For details regarding Mr. Shlomo Zohar's current salary, see the Company's reports for the convening of the shareholders' meeting published on March 24, 2025 (reference number 2025-01-019815) and November 10, 2024 (reference number 2024-01-614807), which are incorporated herein by reference.
The required majority for the adoption of the resolution on the agenda is a simple majority of the shareholders present and participating in the vote at the meeting by written ballot, in person or by proxy, and therefore the holdings of the controlling shareholders in the corporation will grant the controlling shareholders the required majority for the adoption of the proposed resolution on these matters.
The record date for eligibility to participate and vote at the meeting, in accordance with Section 182(b) of the Companies Law and Regulation 3 of the Companies Regulations (Written Voting and Position Statements), 2005, is August 26, 2025 (the "Record Date").
4.1 Any shareholder of the Company on the Record Date, whether the shares are registered in their name or held through a TASE member, is entitled to participate and vote at the meeting in person, by proxy, and by written ballot, as defined in Section 87 of the Companies Law, and the form of which is attached to this meeting notice (the "Written Ballot"). In addition, a shareholder as per Section 177(1) of the Companies Law (i.e., one for whom a share is registered with a TASE member and such share is included among the shares registered in the shareholders register in the name of the Registration Company) (the "Unregistered Shareholder") is also entitled to vote by electronic ballot to be sent to the Company via the electronic voting system operating under Chapter G2, Part B of the Securities Law, 1968 (the "Electronic Voting", "Electronic Voting System", and "Electronic Ballot", respectively).
4.2 Voting by electronic ballot will be possible from the end of the Record Date until six (6) hours before the time of the General Meeting ("Electronic Voting System Closing Time"). Until the closing time of the electronic voting system, the electronic vote may be changed or canceled.
4.3 If the meeting is postponed after the closing time of the electronic voting system, as stated above, or a continuation meeting is set, the electronic voting system will reopen for voting and will close again six hours before the postponed or continuation meeting, as applicable.
4.4 According to Section 83(d) of the Companies Law, if a shareholder votes in more than one way, the later vote will be counted, where for this purpose, a vote by the shareholder in person or by proxy will be considered later than a vote by written ballot or electronic ballot.

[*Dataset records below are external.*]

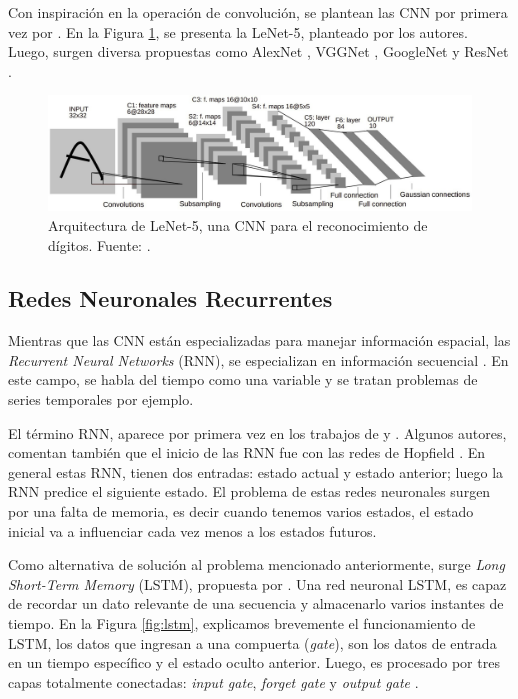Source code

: Con inspiración en la operación de convolución, se plantean las CNN por primera vez por \cite{lecun1998gradient}. En la Figura \ref{fig:cnn3}, se presenta la LeNet-5, planteado por los autores. Luego, surgen diversa propuestas como AlexNet \citep{krizhevsky2012imagenet}, VGGNet \citep{simonyan2014very}, GoogleNet \citep{szegedy2015going} y ResNet \citep{he2016deep}.

\begin{figure}[H]
	\centering
	\includegraphics[width=\textwidth]{../img/neoantigen/cnn3}
	\caption{Arquitectura de LeNet-5, una CNN para el reconocimiento de dígitos. Fuente: \cite{lecun1998gradient}.}
	\label{fig:cnn3}
\end{figure}


\subsection{Redes Neuronales Recurrentes}

Mientras que las CNN están especializadas para manejar información espacial, las \textit{Recurrent Neural Networks} (RNN), se especializan en información secuencial  \citep{zhang2021dive}. En este campo, se habla del tiempo como una variable y se tratan problemas de series temporales por ejemplo.

El término RNN, aparece por primera vez en los trabajos de \cite{rumelhart1985learning} y \cite{jordan1997serial}. Algunos autores, comentan también que el inicio de las RNN fue con las redes de Hopfield  \citep{hopfield1982neural}. En general estas RNN, tienen dos entradas: estado actual y estado anterior; luego la RNN predice el siguiente estado. El problema de estas redes neuronales surgen por una falta de memoria, es decir cuando tenemos varios estados, el estado inicial va a influenciar cada vez menos a los estados futuros.

Como alternativa de solución al problema mencionado anteriormente, surge \textit{Long Short-Term Memory} (LSTM), propuesta por \cite{hochreiter1997long}. Una red neuronal LSTM, es capaz de recordar un dato relevante de una secuencia y almacenarlo varios instantes de tiempo. En la Figura \ref{fig:lstm}, explicamos brevemente el funcionamiento de LSTM, los datos que ingresan a una compuerta (\textit{gate}), son los datos de entrada en un tiempo específico y el estado oculto anterior. Luego, es procesado por tres capas totalmente conectadas: \textit{input gate}, \textit{forget gate} y \textit{output gate} \citep{zhang2021dive}.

5.1 According to the Companies Regulations (Proof of Share Ownership for Voting at the General Meeting), 2000, an Unregistered Shareholder will be entitled to participate in the General Meeting, in person or by proxy or by written ballot, only if they provide the Company, before the General Meeting, a confirmation from the TASE member with whom their right to the share is registered, regarding their ownership of the Company's shares on the Record Date, in accordance with the form in the appendix to the above regulations (the "Ownership Confirmation"). Alternatively, an Unregistered Shareholder may instruct that their Ownership Confirmation be sent to the Company via the electronic voting system.
5.2 An Unregistered Shareholder is entitled to receive the Ownership Confirmation from the TASE member through whom they hold their shares, at the TASE member's branch or by mail to their address for delivery charges only, if requested, provided that such request is made in advance for a specific securities account.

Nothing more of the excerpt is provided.